Gout: Treat to Target to Prevent Irreparable Joint Damage

Dr Louise Warburton Reviews the NICE Guideline on Gout, Which Stresses the Importance of Effective Diagnosis, Management of Flares, and Urate-Lowering Therapy

Read This Article to Learn More About:
  • the symptoms of gout, and its associated differential diagnoses
  • how to provide effective information and support for patients living with gout
  • the new ‘treat-to-target’ approach to long-term gout therapy.

Read the related Guidelines summary

Key points and implementation actions for ICSs can be found at the end of this article.

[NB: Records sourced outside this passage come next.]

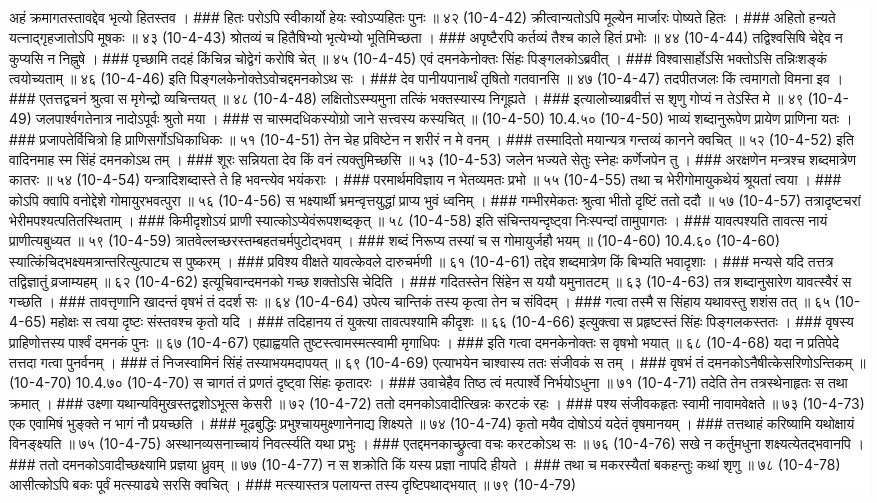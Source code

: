 अहं क्रमागतस्तावद्देव भृत्यो हितस्तव । ### हितः परोऽपि स्वीकार्यो हेयः स्वोऽप्यहितः पुनः ॥ ४२ (10-4-42)
क्रीत्वान्यतोऽपि मूल्येन मार्जारः पोष्यते हितः । ### अहितो हन्यते यत्नाद्गृहजातोऽपि मूषकः ॥ ४३ (10-4-43)
श्रोतव्यं च हितैषिभ्यो भृत्येभ्यो भूतिमिच्छता । ### अपृष्टैरपि कर्तव्यं तैश्च काले हितं प्रभोः ॥ ४४ (10-4-44)
तद्विश्वसिषि चेद्देव न कुप्यसि न निह्नुषे । ### पृच्छामि तदहं किंचिन्न चोद्वेगं करोषि चेत् ॥ ४५ (10-4-45)
एवं दमनकेनोक्तः सिंहः पिङ्गलकोऽब्रवीत् । ### विश्वासार्होऽसि भक्तोऽसि तन्निःशङ्कं त्वयोच्यताम् ॥ ४६ (10-4-46)
इति पिङ्गलकेनोक्तेऽवोचद्दमनकोऽथ सः । ### देव पानीयपानार्थं तृषितो गतवानसि ॥ ४७ (10-4-47)
तदपीतजलः किं त्वमागतो विमना इव । ### एतत्तद्वचनं श्रुत्वा स मृगेन्द्रो व्यचिन्तयत् ॥ ४८ (10-4-48)
लक्षितोऽस्म्यमुना तत्किं भक्तस्यास्य निगूह्यते । ### इत्यालोच्याब्रवीत्तं स शृणु गोप्यं न तेऽस्ति मे ॥ ४९ (10-4-49)
जलपार्श्वगतेनात्र नादोऽपूर्वः श्रुतो मया । ### स चास्मदधिकस्योग्रो जाने सत्त्वस्य कस्यचित् ॥  (10-4-50)
10.4.५० (10-4-50)
भाव्यं शब्दानुरूपेण प्रायेण प्राणिना यतः । ### प्रजापतेर्विचित्रो हि प्राणिसर्गोऽधिकाधिकः ॥ ५१ (10-4-51)
तेन चेह प्रविष्टेन न शरीरं न मे वनम् । ### तस्मादितो मयान्यत्र गन्तव्यं कानने क्वचित् ॥ ५२ (10-4-52)
इति वादिनमाह स्म सिंहं दमनकोऽथ तम् । ### शूरः सन्नियता देव किं वनं त्यक्तुमिच्छसि ॥ ५३ (10-4-53)
जलेन भज्यते सेतुः स्नेहः कर्णेजपेन तु । ### अरक्षणेन मन्त्रश्च शब्दमात्रेण कातरः ॥ ५४ (10-4-54)
यन्त्रादिशब्दास्ते ते हि भवन्त्येव भयंकराः । ### परमार्थमविज्ञाय न भेतव्यमतः प्रभो ॥ ५५ (10-4-55)
तथा च भेरीगोमायुकथेयं श्रूयतां त्वया । ### कोऽपि क्वापि वनोद्देशे गोमायुरभवत्पुरा ॥ ५६ (10-4-56)
स भक्ष्यार्थी भ्रमन्वृत्तयुद्धां प्राप्य भुवं ध्वनिम् । ### गम्भीरमेकतः श्रुत्वा भीतो दृष्टिं ततो ददौ ॥ ५७ (10-4-57)
तत्रादृष्टचरां भेरीमपश्यत्पतितस्थिताम् । ### किमीदृशोऽयं प्राणी स्यात्कोऽप्येवंरूपशब्दकृत् ॥ ५८ (10-4-58)
इति संचिन्तयन्दृष्ट्वा निःस्पन्दां तामुपागतः । ### यावत्पश्यति तावत्स नायं प्राणीत्यबुध्यत ॥ ५९ (10-4-59)
त्रातवेल्लच्छरस्तम्बहतचर्मपुटोद्भवम् । ### शब्दं निरूप्य तस्यां च स गोमायुर्जहौ भयम् ॥  (10-4-60)
10.4.६० (10-4-60)
स्यात्किंचिद्भक्ष्यमत्रान्तरित्युत्पाट्य स पुष्करम् । ### प्रविश्य वीक्षते यावत्केवले दारुचर्मणी ॥ ६१ (10-4-61)
तद्देव शब्दमात्रेण किं बिभ्यति भवादृशाः । ### मन्यसे यदि तत्तत्र तद्विज्ञातुं व्रजाम्यहम् ॥ ६२ (10-4-62)
इत्यूचिवान्दमनको गच्छ शक्तोऽसि चेदिति । ### गदितस्तेन सिंहेन स ययौ यमुनातटम् ॥ ६३ (10-4-63)
तत्र शब्दानुसारेण यावत्स्वैरं स गच्छति । ### तावत्तृणानि खादन्तं वृषभं तं ददर्श सः ॥ ६४ (10-4-64)
उपेत्य चान्तिकं तस्य कृत्वा तेन च संविदम् । ### गत्वा तस्मै स सिंहाय यथावस्तु शशंस तत् ॥ ६५ (10-4-65)
महोक्षः स त्वया दृष्टः संस्तवश्च कृतो यदि । ### तदिहानय तं युक्त्या तावत्पश्यामि कीदृशः ॥ ६६ (10-4-66)
इत्युक्त्वा स प्रहृष्टस्तं सिंहः पिङ्गलकस्ततः । ### वृषस्य प्राहिणोत्तस्य पार्श्वं दमनकं पुनः ॥ ६७ (10-4-67)
एह्याह्वयति तुष्टस्त्वामस्मत्स्वामी मृगाधिपः । ### इति गत्वा दमनकेनोक्तः स वृषभो भयात् ॥ ६८ (10-4-68)
यदा न प्रतिपेदे तत्तदा गत्वा पुनर्वनम् । ### तं निजस्वामिनं सिंहं तस्याभयमदापयत् ॥ ६९ (10-4-69)
एत्याभयेन चाश्वास्य ततः संजीवकं स तम् । ### वृषभं तं दमनकोऽनैषीत्केसरिणोऽन्तिकम् ॥  (10-4-70)
10.4.७० (10-4-70)
स चागतं तं प्रणतं दृष्ट्वा सिंहः कृतादरः । ### उवाचेहैव तिष्ठ त्वं मत्पार्श्वे निर्भयोऽधुना ॥ ७१ (10-4-71)
तदेति तेन तत्रस्थेनाहृतः स तथा क्रमात् । ### उक्ष्णा यथान्यविमुखस्तद्वशोऽभूत्स केसरी ॥ ७२ (10-4-72)
ततो दमनकोऽवादीत्खिन्नः करटकं रहः । ### पश्य संजीवकहृतः स्वामी नावामवेक्षते ॥ ७३ (10-4-73)
एक एवामिषं भुङ्क्ते न भागं नौ प्रयच्छति । ### मूढबुद्धिः प्रभुश्चायमुक्ष्णानेनाद्य शिक्ष्यते ॥ ७४ (10-4-74)
कृतो मयैव दोषोऽयं यदेतं वृषमानयम् । ### तत्तथाहं करिष्यामि यथोक्षायं विनङ्क्ष्यति ॥ ७५ (10-4-75)
अस्थानव्यसनाच्चायं निवर्त्स्यति यथा प्रभुः । ### एतद्दमनकाच्छ्रुत्वा वचः करटकोऽथ सः ॥ ७६ (10-4-76)
सखे न कर्तुमधुना शक्ष्यत्येतद्भवानपि । ### ततो दमनकोऽवादीच्छक्ष्यामि प्रज्ञया ध्रुवम् ॥ ७७ (10-4-77)
न स शक्रोति किं यस्य प्रज्ञा नापदि हीयते । ### तथा च मकरस्यैतां बकहन्तुः कथां शृणु ॥ ७८ (10-4-78)
आसीत्कोऽपि बकः पूर्वं मत्स्याढ्ये सरसि क्वचित् । ### मत्स्यास्तत्र पलायन्त तस्य दृष्टिपथाद्भयात् ॥ ७९ (10-4-79)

Gout is an acute crystal arthropathy characterised by the deposition of urate crystals within joints, which can cause sudden flares of pain, heat, and swelling.1,2 Gout develops rapidly, often overnight;1 the attack usually peaks after 12–24 hours,3 and typically presents in distal joints such as the first metatarsophalangeal (MTP) joint.1,4 The patient’s pain tends to be acute, to the point that even the pressure of a blanket on their foot can be too much to bear.1–3

Gout is more common in men than in women, occurring most frequently in men aged over 30 years and in postmenopausal women.1 In 2012, the prevalence of gout in the UK was calculated to be 2.49%, a significant rise compared with its prevalence in 1997,5 and one in 14 men and one in 35 women are thought to be affected by the condition according to the UK Gout Society.2 Treatment for gout is often suboptimal—in 2012, fewer than half of patients with gout were being consulted specifically for gout, and just over one-third were receiving the appropriate treatment.5 The disease is usually managed in primary care without specialist rheumatological input,1 so it is essential that primary care clinicians are able to treat it effectively.

This article explores NICE Guideline (NG) 219, Gout: diagnosis and management, the first guideline on gout to be published by NICE.1

Diagnosis

A diagnosis of gout is made based on the patient’s history and a clinical assessment1 —there are no investigations that can be done routinely at the bedside that can help a practitioner to decide if gout is the cause of a patient’s pain.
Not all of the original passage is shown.